Junior goaltender Ryan Miller is trying to inject his fellow Spartans with his personal postseason motto - national championship or bust.

“You want to win and you have the will to win and you express that and hold it as an ideal,” Miller said. “The worst you can be is wrong, and the best you can be is a champion, so you might as well strive and put that mind-set forward and take a shot.”

Miller will get a chance to help his cause at 4:30 p.m. today, when MSU starts its quest for its first NCAA title since 1986. The No. 3 seed Spartans (27-8-5) will tangle with No. 6 seed Colorado College (26-12-3) at Yost Ice Arena in Ann Arbor. The winner faces No. 2 seed Minnesota (29-8-4) at 4 p.m. Saturday for a Frozen Four berth.

MSU has been to two of the last three Frozen Fours, losing 2-0 to North Dakota in the national semifinals last season. Retiring MSU head coach Ron Mason wants to improve on that finish, but he is trying to keep the Spartans focused on the task at hand - which is beating the Tigers today.

“I really like their balance,” Mason said. “Every player they got on their team looks like they skate well, handle the puck well, play well together. That impressed me as much as anything. They’re a formidable opponent.

“Last year, we felt we could win the national championship and we should. This year, we’re going in and we know it’s more of an outside chance.”

A loss this weekend would end Mason’s 36-year coaching career. He announced in January that he’s stepping down after the Spartans’ season to become MSU’s next athletics director.

And while MSU isn’t necessarily favored to advance to the Frozen Four in St. Paul, Minn., the Spartans will have a built-in advantage over the Tigers and Golden Gophers this weekend.

Yost’s NHL-sized rink is 15 feet narrower than an Olympic-size sheet, which is used by Colorado College and Minnesota in the Western Collegiate Hockey Association. The smaller ice, which MSU has at Munn Ice Arena, could help the Spartans’ grinding, defensive style cramp the fast, offensively skilled Tigers.

“It just takes a half a second away every time you have the puck,” senior defenseman Jon Insana said. “They like to play a pretty wide-open style game and I think we match up real well against that with our defensive play.”

Colorado College was picked to win the WCHA in the league’s preseason poll, but started the season 0-5 in the conference. Still, the Tigers finished fourth in the regular season and third in the league playoffs - beating St. Cloud State 2-1 in the WCHA Final Five consolation game last Saturday.

St. Cloud received a No. 5 seed in the West Regional and will play No. 4 seed Michigan at 8 tonight at Yost.

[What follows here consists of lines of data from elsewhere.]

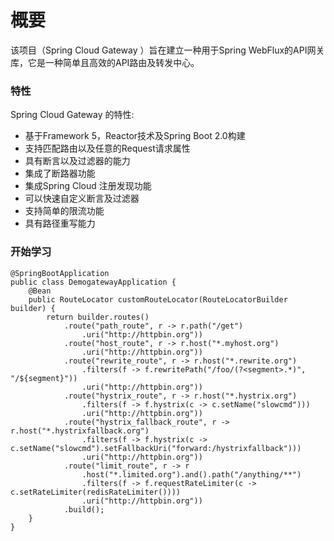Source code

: # 概要

该项目（Spring Cloud Gateway ）旨在建立一种用于Spring WebFlux的API网关库，它是一种简单且高效的API路由及转发中心。

### 特性 <a id="features"></a>

Spring Cloud Gateway 的特性:

* 基于Framework 5，Reactor技术及Spring Boot 2.0构建
* 支持匹配路由以及任意的Request请求属性
* 具有断言以及过滤器的能力
* 集成了断路器功能
* 集成Spring Cloud 注册发现功能
* 可以快速自定义断言及过滤器
* 支持简单的限流功能
* 具有路径重写能力

### 开始学习 <a id="getting-started"></a>

```text
@SpringBootApplication
public class DemogatewayApplication {
	@Bean
	public RouteLocator customRouteLocator(RouteLocatorBuilder builder) {
		return builder.routes()
			.route("path_route", r -> r.path("/get")
				.uri("http://httpbin.org"))
			.route("host_route", r -> r.host("*.myhost.org")
				.uri("http://httpbin.org"))
			.route("rewrite_route", r -> r.host("*.rewrite.org")
				.filters(f -> f.rewritePath("/foo/(?<segment>.*)", "/${segment}"))
				.uri("http://httpbin.org"))
			.route("hystrix_route", r -> r.host("*.hystrix.org")
				.filters(f -> f.hystrix(c -> c.setName("slowcmd")))
				.uri("http://httpbin.org"))
			.route("hystrix_fallback_route", r -> r.host("*.hystrixfallback.org")
				.filters(f -> f.hystrix(c -> c.setName("slowcmd").setFallbackUri("forward:/hystrixfallback")))
				.uri("http://httpbin.org"))
			.route("limit_route", r -> r
				.host("*.limited.org").and().path("/anything/**")
				.filters(f -> f.requestRateLimiter(c -> c.setRateLimiter(redisRateLimiter())))
				.uri("http://httpbin.org"))
			.build();
	}
}
```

The Tigers are led by forwards Mark Cullen (14 goals, 36 assists) and Peter Sejna (25, 24), both of whom have helped the Tigers become the 12th-best offense in the nation at 3.49 goals per game. That’s the exact same offensive average as U-M, which beat MSU in the CCHA Tournament championship game on Sunday.

In fact, both Miller and junior forward Troy Ferguson compared Colorado College to the Wolverines this week.

Tiger head coach Scott Owens said he can understand how people would make the comparison based on the teams’ offensive capabilities. But the Tigers have hit lean times in goal-scoring lately, with only six tallies in their last four games.

“In general, we’re an up-tempo, skilled transition team,” Owens said. “That’s how I would characterize our team, but that’s not how we are right now. In the last three games, we’ve played pretty good defense, chipping the puck along the wall and grinding it out.

“(MSU is) as good as any bye team in the tournament, that’s what we’re looking at. But we don’t necessarily consider ourselves a six seed either.”